Fue nuestro primer viaje juntos, ya como pareja.
Nos habíamos conocido en otra travesía, en Guanajuato. Fue en el festival de Globos Aerostáticos de dicha entidad, en el municipio de León, lejos de la ciudad donde nacimos y vivimos.
Pero no fue sino hasta Querétaro, planeado y cotizando todo, que íbamos a conocer. Bueno, ella ya conocía un poco, pero nos íbamos a conocer juntos la ciudad y a nosotros.
Todo fue nuevo para mí: marché en avión por primera vez, aunque ella ya lo había hecho. Y sentí todas esas sensaciones que un pasajero nuevo experimenta cuando vive este medio aéreo; llegamos a la Ciudad de México para viajar por autobús a Tequisquiapan, un pequeño pueblo cercano a la capital queretarana y un lugar en donde residen familiares de ella.
Fue un día de viajes, cinco de estadía y otro más de regreso.
Jamás me había ido tanto tiempo, y jamás creí que iría con la persona adecuada a ese encuentro conmigo y con nosotros…
Comimos, bebimos, nos besamos, nos abrazamos, dormimos, bailamos, cantamos, jugamos, charlamos…

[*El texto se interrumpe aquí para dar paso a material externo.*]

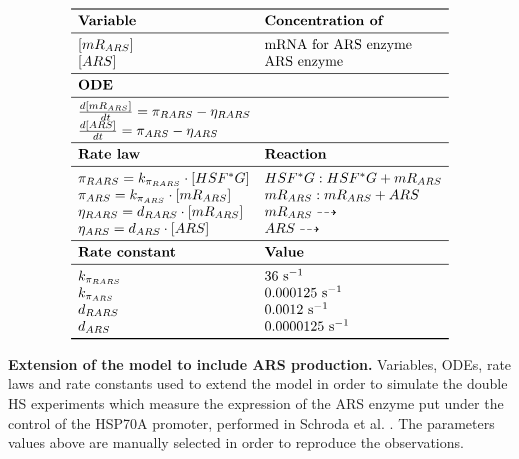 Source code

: \documentclass[oneside, 10pt, a4paper, twocolumn]{article}
\begin{document}
\bgroup
\def\arraystretch{1.5}%
\begin{table}%
\[\begin{array}{ll}
\toprule
  \text{\textbf{Variable}}                     & \text{\textbf{Concentration of}} \\
\midrule
  \left[mR_{ARS}\right]                        & \text{mRNA for ARS enzyme}          \\
  \left[ARS\right]                             & \text{ARS enzyme}                \\
\midrule
  \text{\textbf{ODE}}                         & \text{ }                         \\
\midrule
 \frac{d\left[mR_{ARS}\right]}{dt} = \pi_{RARS} - \eta_{RARS} & \text{ }          \\
 \frac{d\left[ARS\right]}{dt} = \pi_{ARS} - \eta_{ARS} & \text{ }                  \\
 \midrule
  \text{\textbf{Rate law}}                     & \text{\textbf{Reaction}}         \\
\midrule
  \pi_{RARS}  = k_{\pi_{RARS}} \cdot [HSF^*G]  & HSF^*G: HSF^*G + mR_{ARS}            \\
  \pi_{ARS}   = k_{\pi_{ARS}} \cdot [mR_{ARS}] & mR_{ARS}: mR_{ARS} + ARS           \\
  \eta_{RARS} = d_{{RARS}} \cdot [mR_{ARS}]    & mR_{ARS} \dashrightarrow         \\
  \eta_{ARS}  = d_{{ARS}} \cdot [ARS]          & ARS \dashrightarrow              \\
\midrule
 \text{\textbf{Rate constant}}                 & \text{\textbf{Value}}            \\
\midrule
    k_{\pi_{RARS}}                             & 36 \text{ s}^{-1}                \\
    k_{\pi_{ARS}}                              & 0.000125 \text{ s}^{-1}          \\
    d_{RARS}                                   & 0.0012 \text{ s}^{-1}            \\
    d_{ARS}                                    & 0.0000125 \text{ s}^{-1}         \\
\bottomrule
\end{array}\]
\caption{\textbf{Extension of the model to include ARS production.} Variables, ODEs, rate laws and rate constants used to extend the model in order to simulate the double HS experiments which measure the expression of the ARS enzyme put under the control of the HSP70A promoter, performed in Schroda et al. \cite{Schroda2000}. The parameters values above are manually selected in order to reproduce the observations.}\label{TabARS}
\end{table}
\egroup
\end{document}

Querétaro bautizó la buena nueva.
Recuerdo un instante, en Peña de Bernal, el tercer monolito más grande del mundo, unos momentos antes de dar el brinco más grande, no literalmente pero sí el más importante, en donde ella me ve y le comenté:
– Me gustas mucho…
– Tú a mí.
– Siento, no sé tú, que la vida es diferente contigo.
– ¿Por qué?
– Porque estás tú. Y no quiere decir que seas espectacular para todos, pero para mí, eres única.
Ella sonrió, me vio, la vi, sonreí, nos besamos corta y suavemente, y concreté:
– Ya me voy porque me da miedo estar hasta aquí arriba y de pie.
Ella comenzó a reír mucho. Pero en cuanto estuve abajo, le sugerí:
– Pero te espero aquí abajo, aquí te espero, amor.